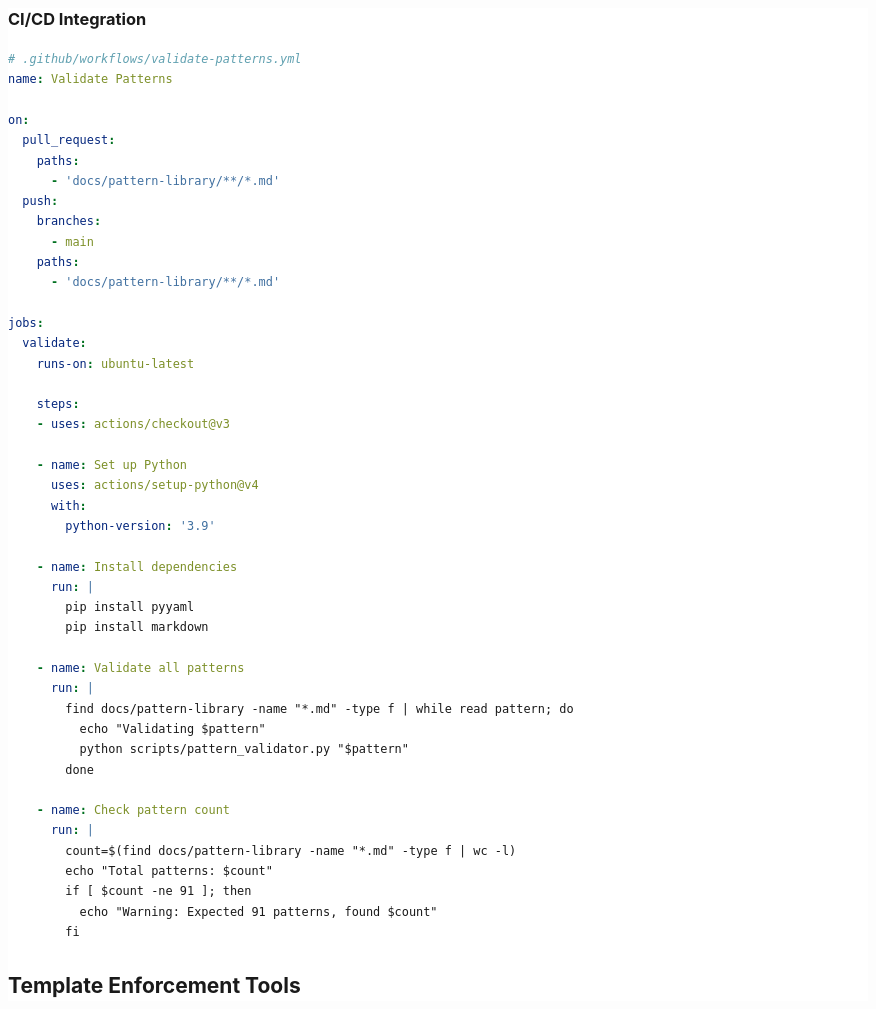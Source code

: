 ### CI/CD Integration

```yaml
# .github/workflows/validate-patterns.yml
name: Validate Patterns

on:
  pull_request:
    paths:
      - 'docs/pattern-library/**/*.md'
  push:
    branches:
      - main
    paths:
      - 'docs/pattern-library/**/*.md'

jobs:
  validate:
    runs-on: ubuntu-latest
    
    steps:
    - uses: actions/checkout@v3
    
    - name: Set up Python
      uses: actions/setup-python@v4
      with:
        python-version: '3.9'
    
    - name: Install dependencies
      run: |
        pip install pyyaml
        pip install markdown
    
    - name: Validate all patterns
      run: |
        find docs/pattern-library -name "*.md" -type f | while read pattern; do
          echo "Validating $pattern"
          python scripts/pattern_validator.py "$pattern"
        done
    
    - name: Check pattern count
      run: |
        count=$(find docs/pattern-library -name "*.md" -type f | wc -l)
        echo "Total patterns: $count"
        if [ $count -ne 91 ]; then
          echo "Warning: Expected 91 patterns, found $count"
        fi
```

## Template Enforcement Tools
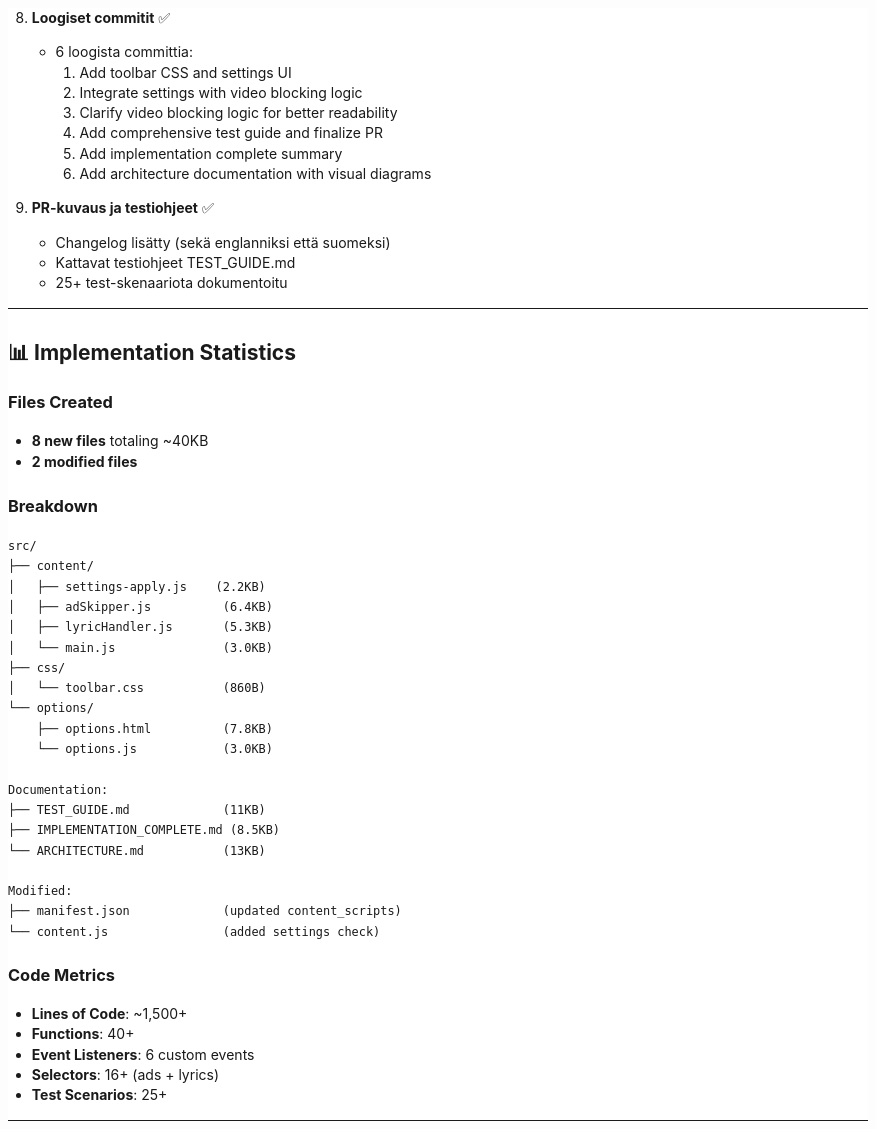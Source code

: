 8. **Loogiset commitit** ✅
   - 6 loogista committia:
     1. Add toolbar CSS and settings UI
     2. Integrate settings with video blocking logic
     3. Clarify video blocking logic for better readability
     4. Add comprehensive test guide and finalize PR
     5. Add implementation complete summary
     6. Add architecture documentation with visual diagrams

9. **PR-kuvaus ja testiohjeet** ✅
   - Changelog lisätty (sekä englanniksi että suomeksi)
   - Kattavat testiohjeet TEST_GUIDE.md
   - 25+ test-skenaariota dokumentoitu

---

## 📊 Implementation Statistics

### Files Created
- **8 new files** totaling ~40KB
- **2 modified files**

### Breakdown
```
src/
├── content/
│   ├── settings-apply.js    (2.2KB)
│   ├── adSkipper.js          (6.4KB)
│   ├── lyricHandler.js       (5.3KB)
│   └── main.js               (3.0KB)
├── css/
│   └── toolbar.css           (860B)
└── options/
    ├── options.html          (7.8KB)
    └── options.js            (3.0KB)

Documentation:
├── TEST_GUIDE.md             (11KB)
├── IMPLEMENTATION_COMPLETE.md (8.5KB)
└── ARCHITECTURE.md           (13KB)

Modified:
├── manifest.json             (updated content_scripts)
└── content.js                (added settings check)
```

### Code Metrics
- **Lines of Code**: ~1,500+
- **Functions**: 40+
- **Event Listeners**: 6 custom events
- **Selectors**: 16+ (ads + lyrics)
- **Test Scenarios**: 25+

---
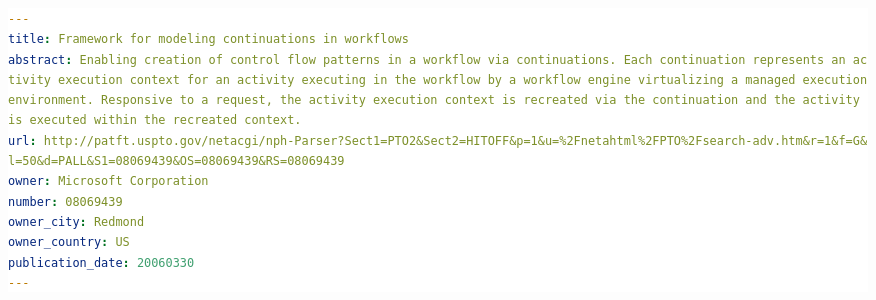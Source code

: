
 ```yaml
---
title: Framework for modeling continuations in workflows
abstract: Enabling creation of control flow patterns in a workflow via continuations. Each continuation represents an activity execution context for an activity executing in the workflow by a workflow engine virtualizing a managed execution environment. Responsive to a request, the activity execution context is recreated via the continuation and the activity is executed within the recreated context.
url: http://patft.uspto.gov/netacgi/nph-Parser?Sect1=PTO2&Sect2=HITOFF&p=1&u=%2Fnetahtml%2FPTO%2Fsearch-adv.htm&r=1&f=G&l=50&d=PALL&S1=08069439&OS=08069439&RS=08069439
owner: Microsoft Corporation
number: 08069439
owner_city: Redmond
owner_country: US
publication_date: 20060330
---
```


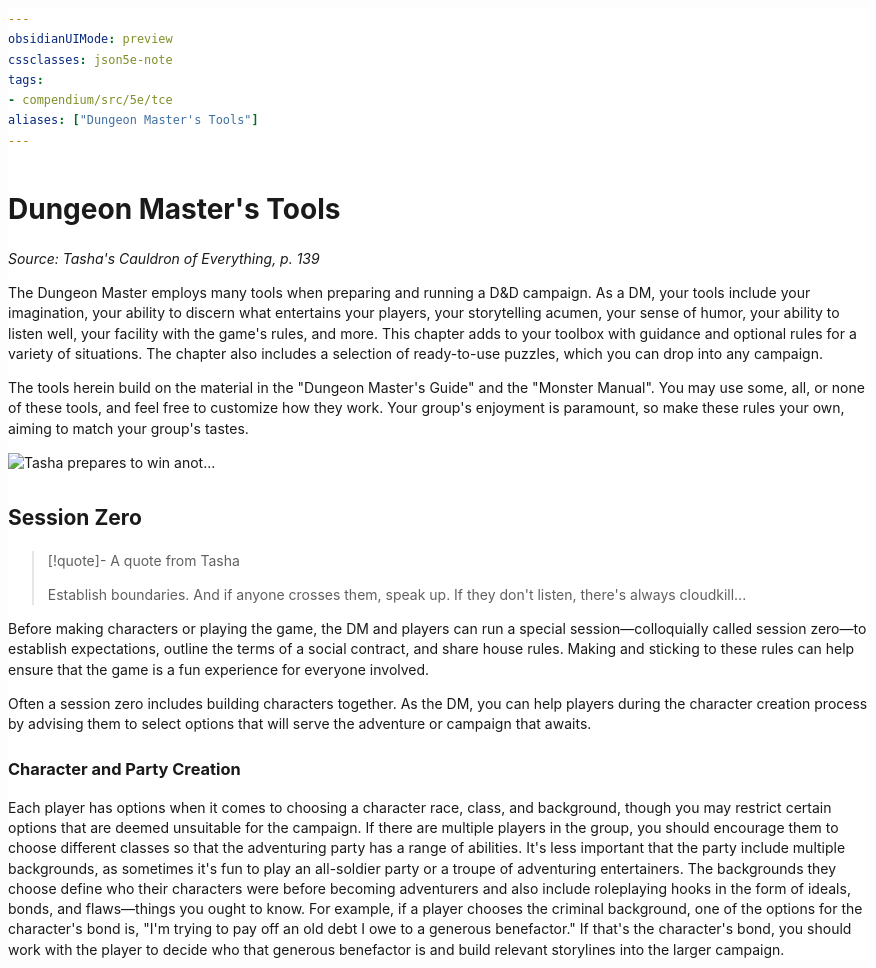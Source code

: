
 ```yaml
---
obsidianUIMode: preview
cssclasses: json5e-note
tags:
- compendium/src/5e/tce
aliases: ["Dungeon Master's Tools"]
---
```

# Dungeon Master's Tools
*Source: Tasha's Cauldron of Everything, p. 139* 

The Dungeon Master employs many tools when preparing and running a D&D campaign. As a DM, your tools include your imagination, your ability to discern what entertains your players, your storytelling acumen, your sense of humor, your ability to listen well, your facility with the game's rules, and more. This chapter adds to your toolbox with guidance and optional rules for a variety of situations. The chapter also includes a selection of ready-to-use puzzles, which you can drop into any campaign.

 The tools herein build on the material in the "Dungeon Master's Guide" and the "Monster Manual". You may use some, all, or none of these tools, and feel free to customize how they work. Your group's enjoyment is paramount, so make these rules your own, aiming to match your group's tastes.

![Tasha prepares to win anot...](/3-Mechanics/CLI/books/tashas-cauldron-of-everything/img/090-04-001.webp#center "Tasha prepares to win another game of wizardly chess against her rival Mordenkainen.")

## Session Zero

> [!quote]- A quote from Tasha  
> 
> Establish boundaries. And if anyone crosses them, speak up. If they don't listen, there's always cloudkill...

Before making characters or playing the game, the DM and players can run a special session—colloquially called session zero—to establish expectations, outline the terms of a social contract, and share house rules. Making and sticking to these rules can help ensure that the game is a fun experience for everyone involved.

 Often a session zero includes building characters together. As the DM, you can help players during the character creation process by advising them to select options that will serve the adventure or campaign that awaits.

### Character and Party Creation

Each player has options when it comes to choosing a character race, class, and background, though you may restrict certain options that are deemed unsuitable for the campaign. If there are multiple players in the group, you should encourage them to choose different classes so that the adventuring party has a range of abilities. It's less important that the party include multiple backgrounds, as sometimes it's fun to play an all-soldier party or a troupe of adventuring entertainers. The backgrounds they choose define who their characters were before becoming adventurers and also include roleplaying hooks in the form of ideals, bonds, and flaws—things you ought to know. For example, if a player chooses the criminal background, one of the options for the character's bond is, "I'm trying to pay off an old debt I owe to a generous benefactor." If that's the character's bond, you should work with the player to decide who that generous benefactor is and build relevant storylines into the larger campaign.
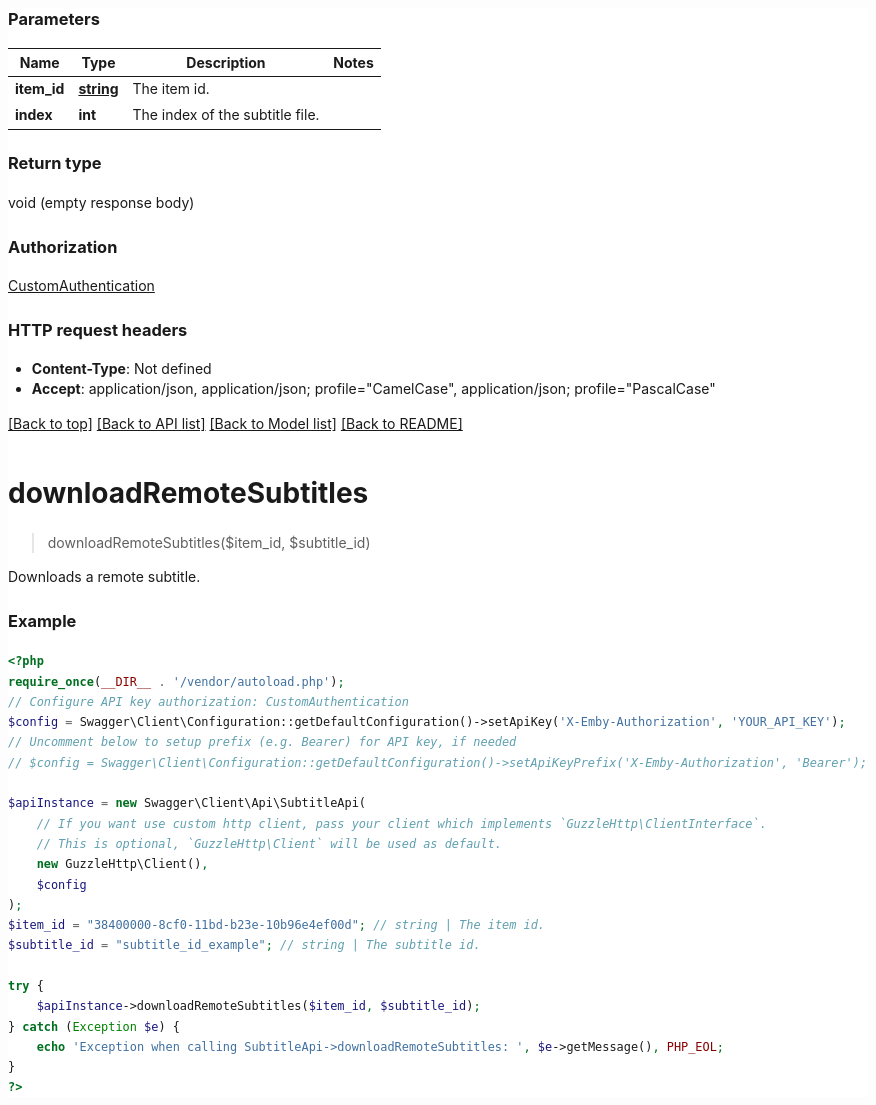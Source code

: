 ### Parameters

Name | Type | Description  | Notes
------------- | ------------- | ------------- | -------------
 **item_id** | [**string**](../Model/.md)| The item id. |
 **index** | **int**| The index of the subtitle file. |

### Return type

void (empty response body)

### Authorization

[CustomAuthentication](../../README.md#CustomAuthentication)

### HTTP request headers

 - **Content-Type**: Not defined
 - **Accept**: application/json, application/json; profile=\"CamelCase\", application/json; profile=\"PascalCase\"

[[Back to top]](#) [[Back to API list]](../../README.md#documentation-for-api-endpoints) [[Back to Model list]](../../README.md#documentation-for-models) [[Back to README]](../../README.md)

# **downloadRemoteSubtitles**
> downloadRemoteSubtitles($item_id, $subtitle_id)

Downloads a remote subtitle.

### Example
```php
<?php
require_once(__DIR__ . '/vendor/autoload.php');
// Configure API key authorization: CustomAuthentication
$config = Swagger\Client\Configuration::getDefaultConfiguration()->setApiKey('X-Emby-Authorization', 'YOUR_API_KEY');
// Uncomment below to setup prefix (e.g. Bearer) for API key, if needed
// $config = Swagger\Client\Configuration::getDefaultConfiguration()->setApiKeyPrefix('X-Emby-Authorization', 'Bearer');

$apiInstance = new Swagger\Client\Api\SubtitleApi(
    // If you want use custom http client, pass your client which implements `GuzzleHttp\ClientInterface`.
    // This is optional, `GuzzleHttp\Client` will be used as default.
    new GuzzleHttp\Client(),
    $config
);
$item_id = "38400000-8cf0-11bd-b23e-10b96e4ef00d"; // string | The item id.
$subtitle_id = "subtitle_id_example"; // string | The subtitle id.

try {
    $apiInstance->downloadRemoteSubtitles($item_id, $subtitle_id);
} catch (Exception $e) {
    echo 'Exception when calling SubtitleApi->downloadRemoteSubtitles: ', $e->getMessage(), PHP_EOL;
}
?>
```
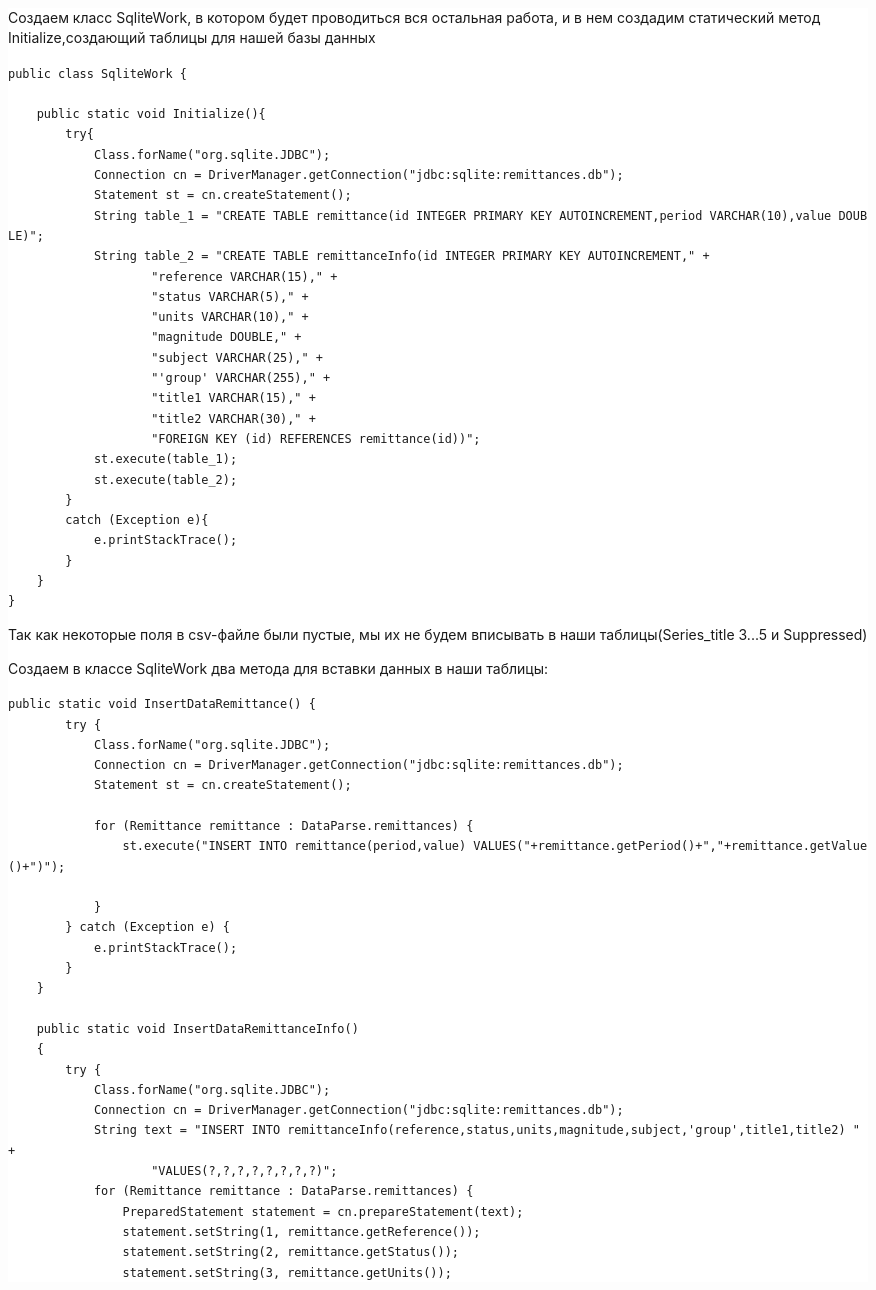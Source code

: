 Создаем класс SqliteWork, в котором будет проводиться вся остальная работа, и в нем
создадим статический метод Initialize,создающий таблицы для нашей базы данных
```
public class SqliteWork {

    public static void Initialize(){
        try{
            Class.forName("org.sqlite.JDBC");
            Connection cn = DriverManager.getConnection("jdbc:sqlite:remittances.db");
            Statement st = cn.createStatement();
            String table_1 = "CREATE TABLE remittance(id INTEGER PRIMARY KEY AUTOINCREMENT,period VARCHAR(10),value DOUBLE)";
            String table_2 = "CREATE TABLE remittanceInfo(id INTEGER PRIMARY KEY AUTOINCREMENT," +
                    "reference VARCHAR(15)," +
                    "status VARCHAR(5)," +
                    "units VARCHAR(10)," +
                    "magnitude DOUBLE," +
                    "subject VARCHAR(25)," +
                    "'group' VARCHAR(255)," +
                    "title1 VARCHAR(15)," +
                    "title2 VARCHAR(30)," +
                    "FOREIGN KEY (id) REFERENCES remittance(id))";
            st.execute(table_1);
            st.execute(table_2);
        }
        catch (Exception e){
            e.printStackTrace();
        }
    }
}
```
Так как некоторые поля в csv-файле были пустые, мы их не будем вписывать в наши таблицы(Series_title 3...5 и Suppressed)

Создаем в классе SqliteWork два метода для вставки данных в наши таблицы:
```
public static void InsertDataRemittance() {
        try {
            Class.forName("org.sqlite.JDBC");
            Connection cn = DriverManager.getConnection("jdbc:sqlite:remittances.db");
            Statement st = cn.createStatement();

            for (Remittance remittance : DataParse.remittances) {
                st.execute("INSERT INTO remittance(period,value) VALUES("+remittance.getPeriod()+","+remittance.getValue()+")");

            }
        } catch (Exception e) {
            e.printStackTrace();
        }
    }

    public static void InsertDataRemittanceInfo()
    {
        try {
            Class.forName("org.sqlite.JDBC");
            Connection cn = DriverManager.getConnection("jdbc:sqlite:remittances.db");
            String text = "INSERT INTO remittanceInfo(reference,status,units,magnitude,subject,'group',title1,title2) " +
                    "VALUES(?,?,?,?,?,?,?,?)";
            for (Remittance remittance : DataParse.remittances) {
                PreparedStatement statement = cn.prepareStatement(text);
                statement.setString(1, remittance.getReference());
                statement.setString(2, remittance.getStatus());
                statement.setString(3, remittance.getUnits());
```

--- WHAT IS NEEDED ---
Pictures do not belong in the answer. Return the lines above starting at the one with "## Template Enforcement Tools" and ending at the one with "- **Lines of Code**: ~1,500+", both kept, exactly.

--- THE COMPLETED TASK ---
## Template Enforcement Tools
Source code

: 8. **Loogiset commitit** ✅
   - 6 loogista committia:
     1. Add toolbar CSS and settings UI
     2. Integrate settings with video blocking logic
     3. Clarify video blocking logic for better readability
     4. Add comprehensive test guide and finalize PR
     5. Add implementation complete summary
     6. Add architecture documentation with visual diagrams

9. **PR-kuvaus ja testiohjeet** ✅
   - Changelog lisätty (sekä englanniksi että suomeksi)
   - Kattavat testiohjeet TEST_GUIDE.md
   - 25+ test-skenaariota dokumentoitu

---

## 📊 Implementation Statistics

### Files Created
- **8 new files** totaling ~40KB
- **2 modified files**

### Breakdown
```
src/
├── content/
│   ├── settings-apply.js    (2.2KB)
│   ├── adSkipper.js          (6.4KB)
│   ├── lyricHandler.js       (5.3KB)
│   └── main.js               (3.0KB)
├── css/
│   └── toolbar.css           (860B)
└── options/
    ├── options.html          (7.8KB)
    └── options.js            (3.0KB)

Documentation:
├── TEST_GUIDE.md             (11KB)
├── IMPLEMENTATION_COMPLETE.md (8.5KB)
└── ARCHITECTURE.md           (13KB)

Modified:
├── manifest.json             (updated content_scripts)
└── content.js                (added settings check)
```

### Code Metrics
- **Lines of Code**: ~1,500+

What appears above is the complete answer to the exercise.